Pour une sociologie poétique

« Tu ne diras pas sur quatre, huit, ou douze feuillets ce que tu sais, ce que tu penses, ce que tu sais qu’il faut penser sur l’aliénation, sur les ouvriers, sur la modernité et les loisirs, sur les cols blancs ou sur l’automation, sur la connaissance d’autrui, sur Marx rival de Tocqueville, sur Weber ennemi de Lukacs ».
Perec se fait l’écho de la réification du monde, de la mécanisation des comportements et des habitudes.
En 1947, dans La France contre les robots, Bernanos pouvait encore s’insurger contre le progrès technique et la civilisation qu’il percevait comme « une conspiration universelle contre toute espèce de vie intérieure ». Vingt ans plus tard, Perec se fait l’écho de la réification du monde, de la mécanisation des comportements et des habitudes. Il ne s’agit plus de crier mais de décrire.
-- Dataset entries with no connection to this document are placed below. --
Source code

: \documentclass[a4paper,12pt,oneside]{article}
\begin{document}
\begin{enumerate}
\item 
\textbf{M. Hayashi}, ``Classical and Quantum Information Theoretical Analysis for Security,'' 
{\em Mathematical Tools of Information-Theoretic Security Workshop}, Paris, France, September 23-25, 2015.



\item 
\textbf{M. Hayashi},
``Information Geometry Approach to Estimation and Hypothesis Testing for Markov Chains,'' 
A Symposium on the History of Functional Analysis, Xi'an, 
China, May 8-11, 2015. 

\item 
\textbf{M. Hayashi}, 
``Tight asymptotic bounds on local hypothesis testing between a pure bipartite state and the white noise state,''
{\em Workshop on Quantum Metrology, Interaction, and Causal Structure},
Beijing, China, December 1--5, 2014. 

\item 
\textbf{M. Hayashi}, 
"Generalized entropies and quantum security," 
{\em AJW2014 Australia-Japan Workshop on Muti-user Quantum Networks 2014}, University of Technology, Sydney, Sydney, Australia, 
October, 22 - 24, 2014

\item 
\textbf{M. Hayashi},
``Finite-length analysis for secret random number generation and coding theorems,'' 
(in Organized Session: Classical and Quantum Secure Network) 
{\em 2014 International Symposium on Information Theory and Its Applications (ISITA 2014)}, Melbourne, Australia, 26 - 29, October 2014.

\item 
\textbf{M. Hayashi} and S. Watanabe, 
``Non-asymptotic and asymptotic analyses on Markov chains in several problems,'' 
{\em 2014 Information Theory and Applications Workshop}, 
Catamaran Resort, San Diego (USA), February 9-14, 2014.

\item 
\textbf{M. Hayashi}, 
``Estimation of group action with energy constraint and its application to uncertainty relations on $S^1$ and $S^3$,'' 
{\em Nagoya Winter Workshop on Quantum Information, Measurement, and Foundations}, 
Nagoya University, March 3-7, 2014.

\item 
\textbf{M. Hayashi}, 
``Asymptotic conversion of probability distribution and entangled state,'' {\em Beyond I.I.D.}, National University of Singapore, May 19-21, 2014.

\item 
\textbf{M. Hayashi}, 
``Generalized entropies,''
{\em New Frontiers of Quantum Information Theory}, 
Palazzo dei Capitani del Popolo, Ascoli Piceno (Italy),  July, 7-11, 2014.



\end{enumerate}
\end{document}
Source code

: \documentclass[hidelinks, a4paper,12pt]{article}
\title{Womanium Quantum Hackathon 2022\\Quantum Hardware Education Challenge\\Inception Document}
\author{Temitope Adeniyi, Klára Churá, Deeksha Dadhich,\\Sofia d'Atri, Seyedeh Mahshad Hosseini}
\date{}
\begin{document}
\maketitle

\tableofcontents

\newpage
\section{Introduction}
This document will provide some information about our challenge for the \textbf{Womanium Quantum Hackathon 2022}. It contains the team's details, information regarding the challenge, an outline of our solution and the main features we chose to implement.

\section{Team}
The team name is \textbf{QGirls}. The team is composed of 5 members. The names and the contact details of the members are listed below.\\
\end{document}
Le fourmillement des rues, la migration horaire, la façon dont les gens émettent avec leur bouche des messages apparemment pourvus de sens : autant d’actions qui possèdent un but d’un point de vue individuel mais qui confinent à l’absurde lorsqu’elles sont observées depuis la terrasse d’un café. « Tu ne sais rien des lois qui font se rassembler ces gens qui ne se connaissent pas, que tu ne connais pas, dans cette rue où tu viens pour la première fois de ta vie, et où tu n’as rien à faire, sinon regarder cette foule qui va et vient, se précipite, s’arrête : ces pieds sur les trottoirs, ces roues sur les chaussées, que font-ils tous ? Où vont-ils tous ? »
Perec prend appui sur le même principe poétique dans sa Tentative d’épuisement d’un lieu parisien où le lecteur se retrouve confronté au silence déraisonnable du réel. Encore une fois, il s’agit d’observer la chaîne des gestes du quotidien, de porter sur ces pratiques un regard neutre. À force de précision dans l’énumération, le système explose et le réel se fissure. Énoncer le quotidien suffit à le faire disparaître et provoque une impression d’inquiétante étrangeté. Que les autobus passent, que les passants marchent, que vienne la nuit, sonnent les heures, il demeure. « (pourquoi compter les autobus ? sans doute parce qu’ils sont reconnaissables et réguliers : ils découpent le temps, ils rythment le bruit de fond ; à la limite, ils sont prévisibles.) ».
L’ordre du monde et le désordre intérieur

Ses récits s’orchestrent et s’articulent autour de la faillite et de la perte.
« L’écriture me protège. J’avance sous le rempart de mes mots, de mes phrases, de mes paragraphes habilement enchainés, de mes chapitres astucieusement programmés. Je ne manque pas d’ingéniosité. Ai-je encore besoin d’être protégé ? Et si le bouclier devenait un carcan ? Il faudrait bien, un jour, que je commence à me servir des mots pour démasquer le réel, pour démasquer ma réalité. » Cet extrait d’un article de Perec publié dans La cause commune sous le titre « Les gnocchis de l’automne » met le doigt sur le jeu dangereux auquel Perec est confronté. Au-delà du titre amusant, réécriture parodique de la fameuse sentence inscrite sur le frontispice du temple de Delphes, « gnothi seauton », autrement dit, « connais-toi, toi-même », l’ironie lancinante de Perec fait signe vers le spectre de la perte.
Un roman sans filiation
Il imagina un obscur roman hors du commun où s’articulait l’association d’un non-dit. Un individu à l’air normal, Anton Voyl, possédait l’intuition d’un tabou, d’un quoi vacant. Ainsi naquit, mot à mot, un projet biscornu construit à partir d’un attirail narratif inspirant. La Disparition apparaît d’abord insignifiant mais fait allusion à un vrai motif, à un profond soupir. Un bouquin sur la passion pour l’accumulation, par plaisir du mot mais aussi par amour du combat.
Vue en coupe d’un immeuble malade

Chaque mot posé par Perec n’est pas un jalon mais un détour. Interroger notre quotidien, c’est porter un regard oblique sur l’existence, analyser les rouages d’une vie qui s’enlise au rythmes des heures et des jours. Les contraintes formelles fonctionnent comme un piège qui somme le lecteur de s’interroger sur ce qui constitue son lieu souterrain, le fil de sa mémoire, la trace de son identité. Après avoir perdu ses parents, Perec s’est donc résolu à écrire sans eux.